In your copy, repeat each record exactly and include no pictures.

--- DATA TO EXAMINE Enclosed Below ---

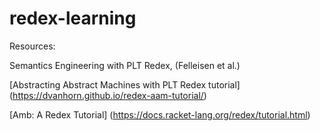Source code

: # redex-learning

Resources: 

Semantics Engineering with PLT Redex, (Felleisen et al.)

[Abstracting Abstract Machines with PLT Redex tutorial] (https://dvanhorn.github.io/redex-aam-tutorial/) 

[Amb: A Redex Tutorial] (https://docs.racket-lang.org/redex/tutorial.html)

--- End of Enclosed DATA TO EXAMINE ---

» **ANSWER FOR THE TASK**
Source code

: # redex-learning

Resources: 

Semantics Engineering with PLT Redex, (Felleisen et al.)

[Abstracting Abstract Machines with PLT Redex tutorial] (https://dvanhorn.github.io/redex-aam-tutorial/) 

[Amb: A Redex Tutorial] (https://docs.racket-lang.org/redex/tutorial.html)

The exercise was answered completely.